*Work required*
Every entry below is to be copied exactly as written.

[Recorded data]

::::

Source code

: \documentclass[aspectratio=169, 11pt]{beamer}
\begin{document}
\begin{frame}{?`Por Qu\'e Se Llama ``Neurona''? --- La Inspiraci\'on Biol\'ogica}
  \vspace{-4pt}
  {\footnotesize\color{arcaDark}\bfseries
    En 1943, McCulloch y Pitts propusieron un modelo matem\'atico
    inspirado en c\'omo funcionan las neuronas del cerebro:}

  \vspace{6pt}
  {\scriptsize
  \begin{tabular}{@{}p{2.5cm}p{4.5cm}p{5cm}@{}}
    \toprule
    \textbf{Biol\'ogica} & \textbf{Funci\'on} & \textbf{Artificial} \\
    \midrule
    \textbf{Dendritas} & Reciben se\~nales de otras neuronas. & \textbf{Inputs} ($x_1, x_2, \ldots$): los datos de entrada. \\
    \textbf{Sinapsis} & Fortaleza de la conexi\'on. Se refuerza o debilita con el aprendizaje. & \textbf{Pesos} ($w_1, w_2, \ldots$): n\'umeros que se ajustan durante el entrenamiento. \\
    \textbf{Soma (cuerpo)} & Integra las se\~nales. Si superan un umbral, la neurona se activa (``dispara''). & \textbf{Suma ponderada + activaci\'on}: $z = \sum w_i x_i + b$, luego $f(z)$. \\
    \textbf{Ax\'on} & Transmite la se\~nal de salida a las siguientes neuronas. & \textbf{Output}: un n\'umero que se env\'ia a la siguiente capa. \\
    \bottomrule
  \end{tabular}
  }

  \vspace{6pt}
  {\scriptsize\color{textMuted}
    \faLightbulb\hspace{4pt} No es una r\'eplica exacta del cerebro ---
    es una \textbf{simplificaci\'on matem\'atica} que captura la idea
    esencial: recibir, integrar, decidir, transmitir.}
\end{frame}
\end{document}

::::

*Worked solution*
Source code

: \documentclass[aspectratio=169, 11pt]{beamer}
\begin{document}
\begin{frame}{?`Por Qu\'e Se Llama ``Neurona''? --- La Inspiraci\'on Biol\'ogica}
  \vspace{-4pt}
  {\footnotesize\color{arcaDark}\bfseries
    En 1943, McCulloch y Pitts propusieron un modelo matem\'atico
    inspirado en c\'omo funcionan las neuronas del cerebro:}

  \vspace{6pt}
  {\scriptsize
  \begin{tabular}{@{}p{2.5cm}p{4.5cm}p{5cm}@{}}
    \toprule
    \textbf{Biol\'ogica} & \textbf{Funci\'on} & \textbf{Artificial} \\
    \midrule
    \textbf{Dendritas} & Reciben se\~nales de otras neuronas. & \textbf{Inputs} ($x_1, x_2, \ldots$): los datos de entrada. \\
    \textbf{Sinapsis} & Fortaleza de la conexi\'on. Se refuerza o debilita con el aprendizaje. & \textbf{Pesos} ($w_1, w_2, \ldots$): n\'umeros que se ajustan durante el entrenamiento. \\
    \textbf{Soma (cuerpo)} & Integra las se\~nales. Si superan un umbral, la neurona se activa (``dispara''). & \textbf{Suma ponderada + activaci\'on}: $z = \sum w_i x_i + b$, luego $f(z)$. \\
    \textbf{Ax\'on} & Transmite la se\~nal de salida a las siguientes neuronas. & \textbf{Output}: un n\'umero que se env\'ia a la siguiente capa. \\
    \bottomrule
  \end{tabular}
  }

  \vspace{6pt}
  {\scriptsize\color{textMuted}
    \faLightbulb\hspace{4pt} No es una r\'eplica exacta del cerebro ---
    es una \textbf{simplificaci\'on matem\'atica} que captura la idea
    esencial: recibir, integrar, decidir, transmitir.}
\end{frame}
\end{document}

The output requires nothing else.